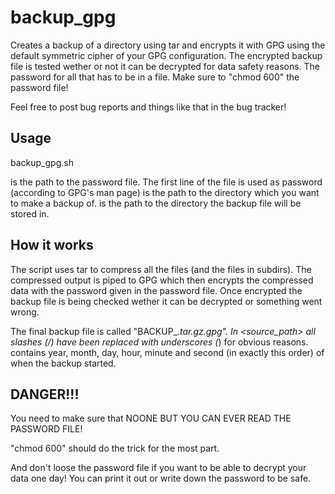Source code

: backup_gpg
==========

Creates a backup of a directory using tar and encrypts it with GPG using the default symmetric cipher of your GPG configuration.
The encrypted backup file is tested wether or not it can be decrypted for data safety reasons.
The password for all that has to be in a file. Make sure to "chmod 600" the password file!

Feel free to post bug reports and things like that in the bug tracker!


Usage
-----

backup_gpg.sh <password file> <source dir> <destination dir>

<password file> is the path to the password file. The first line of the file is used as password (according to GPG's man page)
<source dir> is the path to the directory which you want to make a backup of.
<destination dir> is the path to the directory the backup file will be stored in.


How it works
------------

The script uses tar to compress all the files (and the files in subdirs).
The compressed output is piped to GPG which then encrypts the compressed data with the password given in the password file.
Once encrypted the backup file is being checked wether it can be decrypted or something went wrong.

The final backup file is called "BACKUP_<source path>_<timestamp>.tar.gz.gpg". In <source_path> all slashes (/) have been replaced with underscores (_) for obvious reasons. <timestamp> contains year, month, day, hour, minute and second (in exactly this order) of when the backup started.

DANGER!!!
---------

You need to make sure that NOONE BUT YOU CAN EVER READ THE PASSWORD FILE!

"chmod 600" should do the trick for the most part.

And don't loose the password file if you want to be able to decrypt your data one day! You can print it out or write down the password to be safe.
────
#### TASK
Quote all the records verbatim, dropping any pictures from your copy.

#### RESPONSE AREA
Source code

: backup_gpg
==========

Creates a backup of a directory using tar and encrypts it with GPG using the default symmetric cipher of your GPG configuration.
The encrypted backup file is tested wether or not it can be decrypted for data safety reasons.
The password for all that has to be in a file. Make sure to "chmod 600" the password file!

Feel free to post bug reports and things like that in the bug tracker!


Usage
-----

backup_gpg.sh <password file> <source dir> <destination dir>

<password file> is the path to the password file. The first line of the file is used as password (according to GPG's man page)
<source dir> is the path to the directory which you want to make a backup of.
<destination dir> is the path to the directory the backup file will be stored in.


How it works
------------

The script uses tar to compress all the files (and the files in subdirs).
The compressed output is piped to GPG which then encrypts the compressed data with the password given in the password file.
Once encrypted the backup file is being checked wether it can be decrypted or something went wrong.

The final backup file is called "BACKUP_<source path>_<timestamp>.tar.gz.gpg". In <source_path> all slashes (/) have been replaced with underscores (_) for obvious reasons. <timestamp> contains year, month, day, hour, minute and second (in exactly this order) of when the backup started.

DANGER!!!
---------

You need to make sure that NOONE BUT YOU CAN EVER READ THE PASSWORD FILE!

"chmod 600" should do the trick for the most part.

And don't loose the password file if you want to be able to decrypt your data one day! You can print it out or write down the password to be safe.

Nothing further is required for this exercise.